Records to use:
☆ ☆ ☆

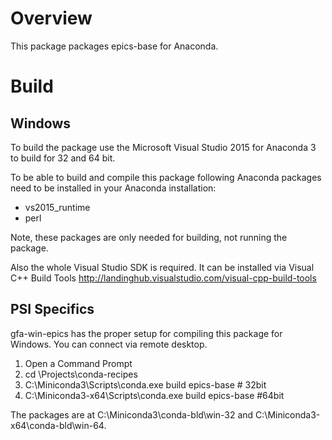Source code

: # Overview
This package packages epics-base for Anaconda.

# Build
## Windows
To build the package use the Microsoft Visual Studio 2015 for Anaconda 3 to build for 32 and 64 bit.

To be able to build and compile this package following Anaconda packages need to be installed in your Anaconda installation:
 * vs2015_runtime
 * perl

Note, these packages are only needed for building, not running the package.

Also the whole Visual Studio SDK is required. It can be installed via Visual C++ Build Tools
http://landinghub.visualstudio.com/visual-cpp-build-tools

## PSI Specifics

gfa-win-epics has the proper setup for compiling this package for Windows. You can connect via remote desktop.
1. Open a Command Prompt
2. cd \Projects\conda-recipes
3. C:\Miniconda3\Scripts\conda.exe build epics-base # 32bit
4. C:\Miniconda3-x64\Scripts\conda.exe build epics-base #64bit

The packages are at C:\Miniconda3\conda-bld\win-32 and C:\Miniconda3-x64\conda-bld\win-64.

☆ ☆ ☆

Task directions: Show every line in the listing above that carries the word "Scripts".

Response area:
3. C:\Miniconda3\Scripts\conda.exe build epics-base # 32bit
4. C:\Miniconda3-x64\Scripts\conda.exe build epics-base #64bit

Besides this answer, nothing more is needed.